_Task item_
Read the listing below and copy out each line where the word "string" occurs.

_Excerpted records_

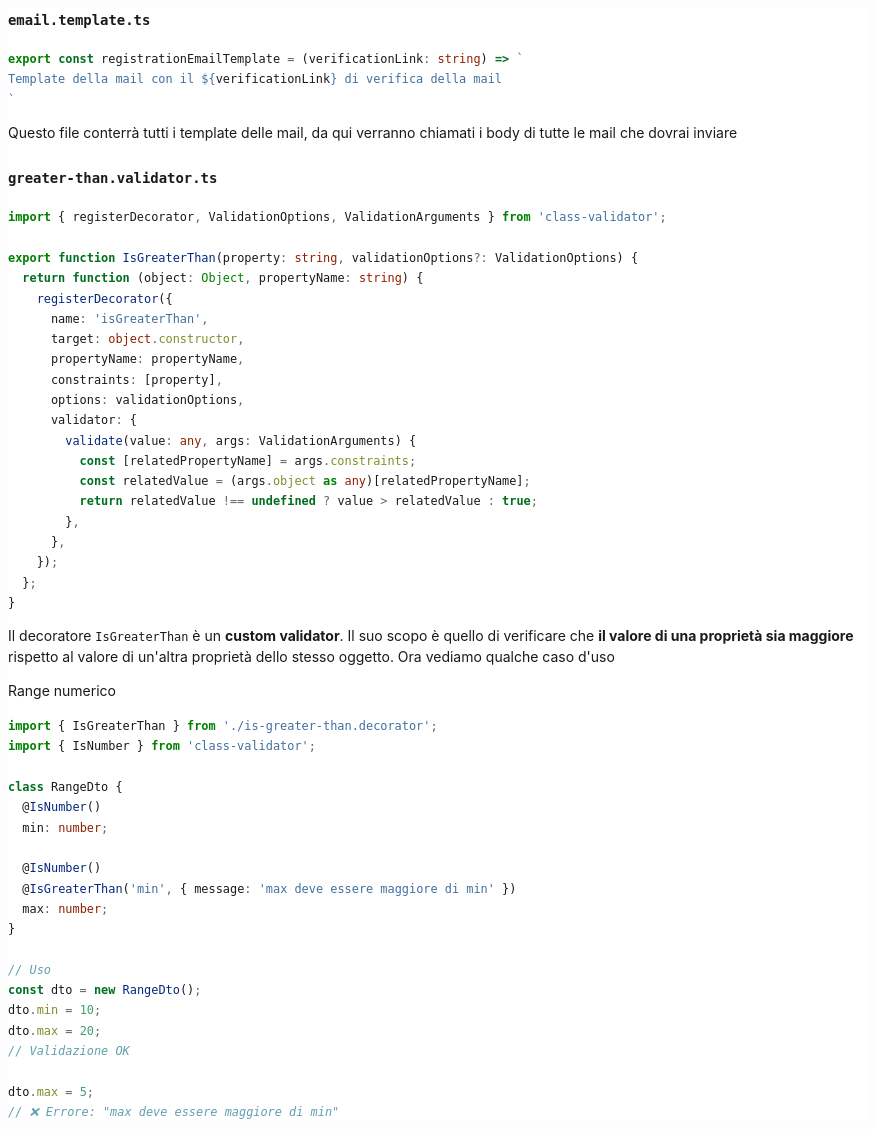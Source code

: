 ### `email.template.ts`

``` ts
export const registrationEmailTemplate = (verificationLink: string) => `
Template della mail con il ${verificationLink} di verifica della mail
`
```

Questo file conterrà tutti i template delle mail, da qui verranno chiamati i body di tutte le mail che dovrai inviare

### `greater-than.validator.ts`

``` ts
import { registerDecorator, ValidationOptions, ValidationArguments } from 'class-validator';

export function IsGreaterThan(property: string, validationOptions?: ValidationOptions) {
  return function (object: Object, propertyName: string) {
    registerDecorator({
      name: 'isGreaterThan',
      target: object.constructor,
      propertyName: propertyName,
      constraints: [property],
      options: validationOptions,
      validator: {
        validate(value: any, args: ValidationArguments) {
          const [relatedPropertyName] = args.constraints;
          const relatedValue = (args.object as any)[relatedPropertyName];
          return relatedValue !== undefined ? value > relatedValue : true;
        },
      },
    });
  };
}
```

Il decoratore `IsGreaterThan` è un **custom validator**. Il suo scopo è quello di verificare che **il valore di una proprietà sia maggiore** rispetto al valore di un'altra proprietà dello stesso oggetto. Ora vediamo qualche caso d'uso

Range numerico
``` ts
import { IsGreaterThan } from './is-greater-than.decorator';
import { IsNumber } from 'class-validator';

class RangeDto {
  @IsNumber()
  min: number;

  @IsNumber()
  @IsGreaterThan('min', { message: 'max deve essere maggiore di min' })
  max: number;
}

// Uso
const dto = new RangeDto();
dto.min = 10;
dto.max = 20;
// Validazione OK

dto.max = 5;
// ❌ Errore: "max deve essere maggiore di min"
```
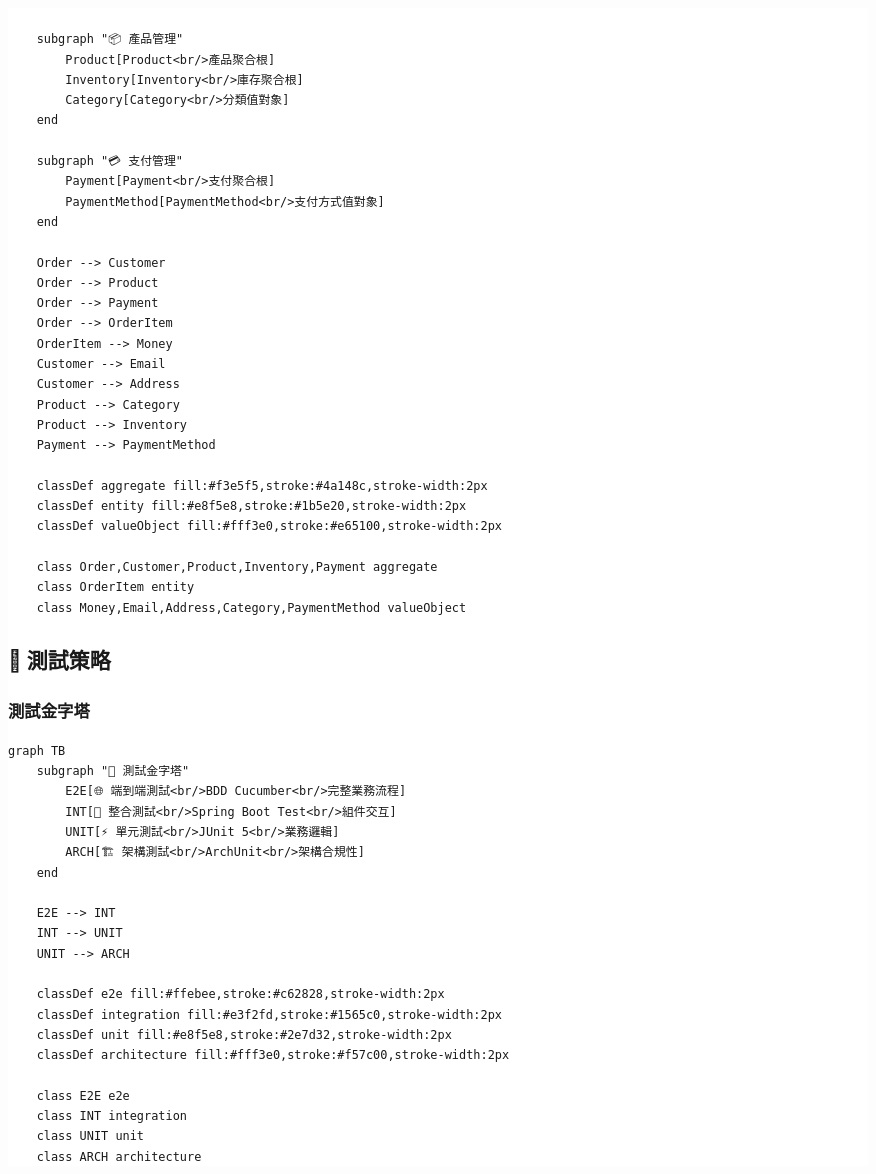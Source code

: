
 ```mermaid
    
    subgraph "📦 產品管理"
        Product[Product<br/>產品聚合根]
        Inventory[Inventory<br/>庫存聚合根]
        Category[Category<br/>分類值對象]
    end
    
    subgraph "💳 支付管理"
        Payment[Payment<br/>支付聚合根]
        PaymentMethod[PaymentMethod<br/>支付方式值對象]
    end
    
    Order --> Customer
    Order --> Product
    Order --> Payment
    Order --> OrderItem
    OrderItem --> Money
    Customer --> Email
    Customer --> Address
    Product --> Category
    Product --> Inventory
    Payment --> PaymentMethod
    
    classDef aggregate fill:#f3e5f5,stroke:#4a148c,stroke-width:2px
    classDef entity fill:#e8f5e8,stroke:#1b5e20,stroke-width:2px
    classDef valueObject fill:#fff3e0,stroke:#e65100,stroke-width:2px
    
    class Order,Customer,Product,Inventory,Payment aggregate
    class OrderItem entity
    class Money,Email,Address,Category,PaymentMethod valueObject
```

## 🧪 測試策略

### 測試金字塔

```mermaid
graph TB
    subgraph "🔺 測試金字塔"
        E2E[🌐 端到端測試<br/>BDD Cucumber<br/>完整業務流程]
        INT[🔗 整合測試<br/>Spring Boot Test<br/>組件交互]
        UNIT[⚡ 單元測試<br/>JUnit 5<br/>業務邏輯]
        ARCH[🏗️ 架構測試<br/>ArchUnit<br/>架構合規性]
    end
    
    E2E --> INT
    INT --> UNIT
    UNIT --> ARCH
    
    classDef e2e fill:#ffebee,stroke:#c62828,stroke-width:2px
    classDef integration fill:#e3f2fd,stroke:#1565c0,stroke-width:2px
    classDef unit fill:#e8f5e8,stroke:#2e7d32,stroke-width:2px
    classDef architecture fill:#fff3e0,stroke:#f57c00,stroke-width:2px
    
    class E2E e2e
    class INT integration
    class UNIT unit
    class ARCH architecture
```
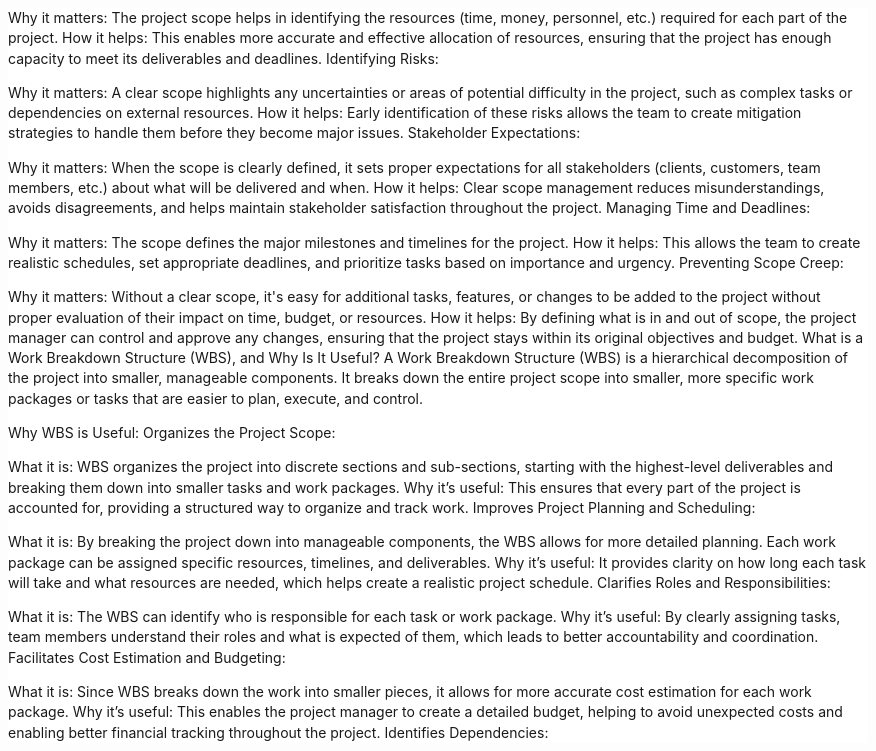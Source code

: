 Why it matters: The project scope helps in identifying the resources (time, money, personnel, etc.) required for each part of the project.
How it helps: This enables more accurate and effective allocation of resources, ensuring that the project has enough capacity to meet its deliverables and deadlines.
Identifying Risks:

Why it matters: A clear scope highlights any uncertainties or areas of potential difficulty in the project, such as complex tasks or dependencies on external resources.
How it helps: Early identification of these risks allows the team to create mitigation strategies to handle them before they become major issues.
Stakeholder Expectations:

Why it matters: When the scope is clearly defined, it sets proper expectations for all stakeholders (clients, customers, team members, etc.) about what will be delivered and when.
How it helps: Clear scope management reduces misunderstandings, avoids disagreements, and helps maintain stakeholder satisfaction throughout the project.
Managing Time and Deadlines:

Why it matters: The scope defines the major milestones and timelines for the project.
How it helps: This allows the team to create realistic schedules, set appropriate deadlines, and prioritize tasks based on importance and urgency.
Preventing Scope Creep:

Why it matters: Without a clear scope, it's easy for additional tasks, features, or changes to be added to the project without proper evaluation of their impact on time, budget, or resources.
How it helps: By defining what is in and out of scope, the project manager can control and approve any changes, ensuring that the project stays within its original objectives and budget.
What is a Work Breakdown Structure (WBS), and Why Is It Useful?
A Work Breakdown Structure (WBS) is a hierarchical decomposition of the project into smaller, manageable components. It breaks down the entire project scope into smaller, more specific work packages or tasks that are easier to plan, execute, and control.

Why WBS is Useful:
Organizes the Project Scope:

What it is: WBS organizes the project into discrete sections and sub-sections, starting with the highest-level deliverables and breaking them down into smaller tasks and work packages.
Why it’s useful: This ensures that every part of the project is accounted for, providing a structured way to organize and track work.
Improves Project Planning and Scheduling:

What it is: By breaking the project down into manageable components, the WBS allows for more detailed planning. Each work package can be assigned specific resources, timelines, and deliverables.
Why it’s useful: It provides clarity on how long each task will take and what resources are needed, which helps create a realistic project schedule.
Clarifies Roles and Responsibilities:

What it is: The WBS can identify who is responsible for each task or work package.
Why it’s useful: By clearly assigning tasks, team members understand their roles and what is expected of them, which leads to better accountability and coordination.
Facilitates Cost Estimation and Budgeting:

What it is: Since WBS breaks down the work into smaller pieces, it allows for more accurate cost estimation for each work package.
Why it’s useful: This enables the project manager to create a detailed budget, helping to avoid unexpected costs and enabling better financial tracking throughout the project.
Identifies Dependencies:
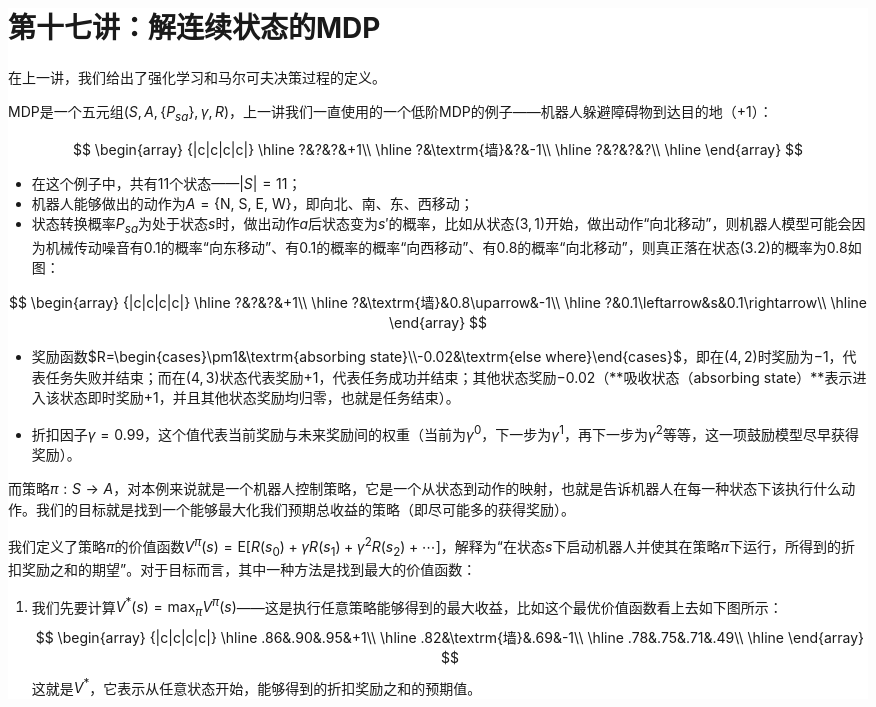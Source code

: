 
# 第十七讲：解连续状态的MDP

在上一讲，我们给出了强化学习和马尔可夫决策过程的定义。

MDP是一个五元组$\left(S,A,\{P_{sa}\},\gamma,R\right)$，上一讲我们一直使用的一个低阶MDP的例子——机器人躲避障碍物到达目的地（$+1$）：

$$
\begin{array}
{|c|c|c|c|}
\hline
?&?&?&+1\\
\hline
?&\textrm{墙}&?&-1\\
\hline
?&?&?&?\\
\hline
\end{array}
$$

* 在这个例子中，共有$11$个状态——$\lvert S\rvert=11$；
* 机器人能够做出的动作为$A=\{\textrm{N, S, E, W}\}$，即向北、南、东、西移动；
* 状态转换概率$P_{sa}$为处于状态$s$时，做出动作$a$后状态变为$s'$的概率，比如从状态$(3,1)$开始，做出动作“向北移动”，则机器人模型可能会因为机械传动噪音有$0.1$的概率“向东移动”、有$0.1$的概率的概率“向西移动”、有$0.8$的概率“向北移动”，则真正落在状态$(3.2)$的概率为$0.8$如图：

$$
\begin{array}
{|c|c|c|c|}
\hline
?&?&?&+1\\
\hline
?&\textrm{墙}&0.8\uparrow&-1\\
\hline
?&0.1\leftarrow&s&0.1\rightarrow\\
\hline
\end{array}
$$

* 奖励函数$R=\begin{cases}\pm1&\textrm{absorbing state}\\-0.02&\textrm{else where}\end{cases}$，即在$(4,2)$时奖励为$-1$，代表任务失败并结束；而在$(4,3)$状态代表奖励$+1$，代表任务成功并结束；其他状态奖励$-0.02$（**吸收状态（absorbing state）**表示进入该状态即时奖励$+1$，并且其他状态奖励均归零，也就是任务结束）。

* 折扣因子$\gamma=0.99$，这个值代表当前奖励与未来奖励间的权重（当前为$\gamma^0$，下一步为$\gamma^1$，再下一步为$\gamma^2$等等，这一项鼓励模型尽早获得奖励）。

而策略$\pi:S\to A$，对本例来说就是一个机器人控制策略，它是一个从状态到动作的映射，也就是告诉机器人在每一种状态下该执行什么动作。我们的目标就是找到一个能够最大化我们预期总收益的策略（即尽可能多的获得奖励）。

我们定义了策略$\pi$的价值函数$V^\pi(s)=\mathrm E\left[R(s_0)+\gamma R(s_1)+\gamma^2R(s_2)+\cdots\right]$，解释为“在状态$s$下启动机器人并使其在策略$\pi$下运行，所得到的折扣奖励之和的期望”。对于目标而言，其中一种方法是找到最大的价值函数：

1. 我们先要计算$\displaystyle V^*(s)=\max_\pi V^\pi(s)$——这是执行任意策略能够得到的最大收益，比如这个最优价值函数看上去如下图所示：
    $$
    \begin{array}
    {|c|c|c|c|}
    \hline
    .86&.90&.95&+1\\
    \hline
    .82&\textrm{墙}&.69&-1\\
    \hline
    .78&.75&.71&.49\\
    \hline
    \end{array}
    $$
    这就是$V^*$，它表示从任意状态开始，能够得到的折扣奖励之和的预期值。
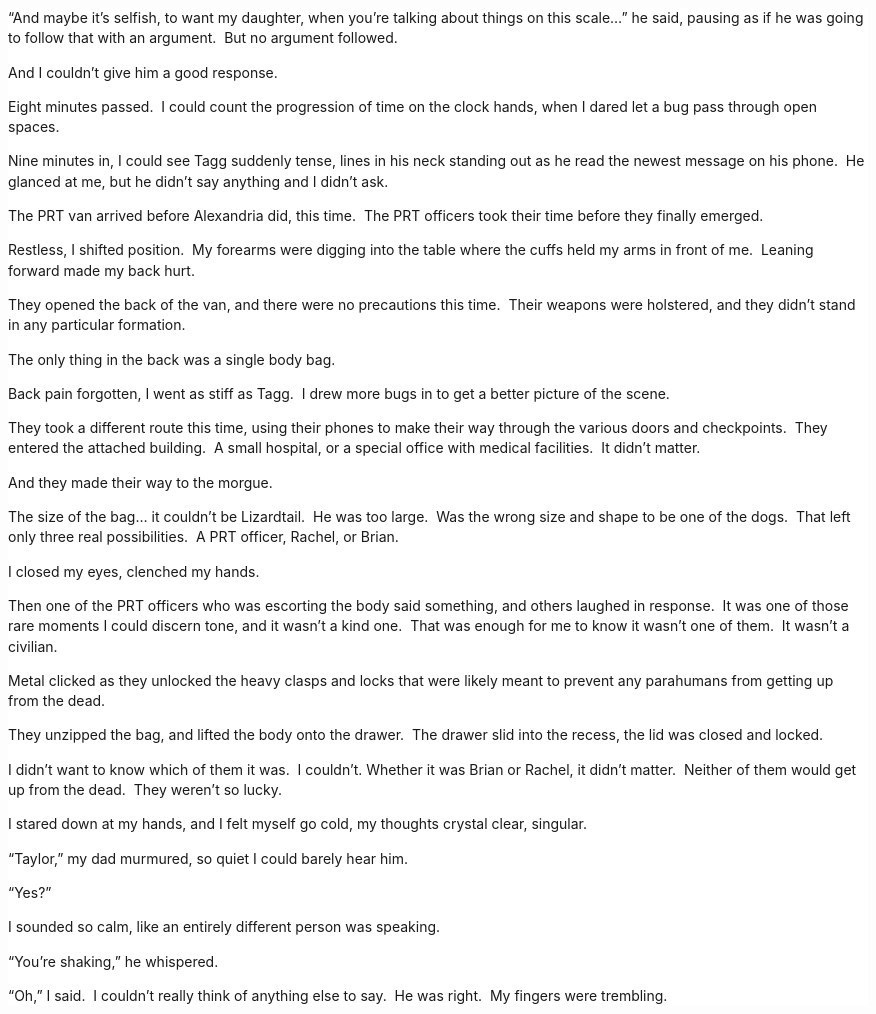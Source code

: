 “And maybe it’s selfish, to want my daughter, when you’re talking about things on this scale…” he said, pausing as if he was going to follow that with an argument.  But no argument followed.

And I couldn’t give him a good response.

Eight minutes passed.  I could count the progression of time on the clock hands, when I dared let a bug pass through open spaces.

Nine minutes in, I could see Tagg suddenly tense, lines in his neck standing out as he read the newest message on his phone.  He glanced at me, but he didn’t say anything and I didn’t ask.

The PRT van arrived before Alexandria did, this time.  The PRT officers took their time before they finally emerged.

Restless, I shifted position.  My forearms were digging into the table where the cuffs held my arms in front of me.  Leaning forward made my back hurt.

They opened the back of the van, and there were no precautions this time.  Their weapons were holstered, and they didn’t stand in any particular formation.

The only thing in the back was a single body bag.

Back pain forgotten, I went as stiff as Tagg.  I drew more bugs in to get a better picture of the scene.

They took a different route this time, using their phones to make their way through the various doors and checkpoints.  They entered the attached building.  A small hospital, or a special office with medical facilities.  It didn’t matter.

And they made their way to the morgue.

The size of the bag… it couldn’t be Lizardtail.  He was too large.  Was the wrong size and shape to be one of the dogs.  That left only three real possibilities.  A PRT officer, Rachel, or Brian.

I closed my eyes, clenched my hands.

Then one of the PRT officers who was escorting the body said something, and others laughed in response.  It was one of those rare moments I could discern tone, and it wasn’t a kind one.  That was enough for me to know it wasn’t one of them.  It wasn’t a civilian.

Metal clicked as they unlocked the heavy clasps and locks that were likely meant to prevent any parahumans from getting up from the dead.

They unzipped the bag, and lifted the body onto the drawer.  The drawer slid into the recess, the lid was closed and locked.

I didn’t want to know which of them it was.  I couldn’t. Whether it was Brian or Rachel, it didn’t matter.  Neither of them would get up from the dead.  They weren’t so lucky.

I stared down at my hands, and I felt myself go cold, my thoughts crystal clear, singular.

“Taylor,” my dad murmured, so quiet I could barely hear him.

“Yes?”

I sounded so calm, like an entirely different person was speaking.

“You’re shaking,” he whispered.

“Oh,” I said.  I couldn’t really think of anything else to say.  He was right.  My fingers were trembling.
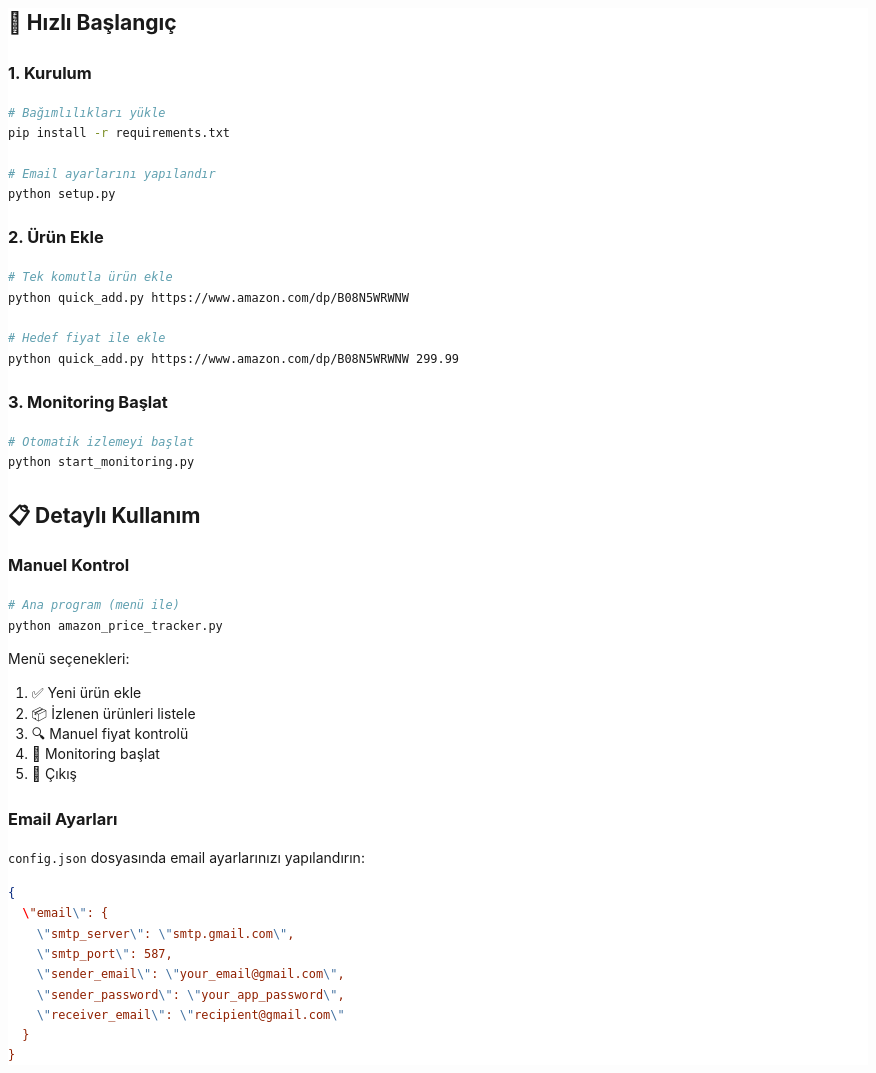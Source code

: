 ## 🚀 Hızlı Başlangıç

### 1. Kurulum

```bash
# Bağımlılıkları yükle
pip install -r requirements.txt

# Email ayarlarını yapılandır
python setup.py
```

### 2. Ürün Ekle

```bash
# Tek komutla ürün ekle
python quick_add.py https://www.amazon.com/dp/B08N5WRWNW

# Hedef fiyat ile ekle
python quick_add.py https://www.amazon.com/dp/B08N5WRWNW 299.99
```

### 3. Monitoring Başlat

```bash
# Otomatik izlemeyi başlat
python start_monitoring.py
```

## 📋 Detaylı Kullanım

### Manuel Kontrol

```bash
# Ana program (menü ile)
python amazon_price_tracker.py
```

Menü seçenekleri:
1. ✅ Yeni ürün ekle
2. 📦 İzlenen ürünleri listele  
3. 🔍 Manuel fiyat kontrolü
4. 🚀 Monitoring başlat
5. 🚪 Çıkış

### Email Ayarları

`config.json` dosyasında email ayarlarınızı yapılandırın:

```json
{
  \"email\": {
    \"smtp_server\": \"smtp.gmail.com\",
    \"smtp_port\": 587,
    \"sender_email\": \"your_email@gmail.com\",
    \"sender_password\": \"your_app_password\",
    \"receiver_email\": \"recipient@gmail.com\"
  }
}
```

_Result of this task_
export const registrationEmailTemplate = (verificationLink: string) => `
export function IsGreaterThan(property: string, validationOptions?: ValidationOptions) {
  return function (object: Object, propertyName: string) {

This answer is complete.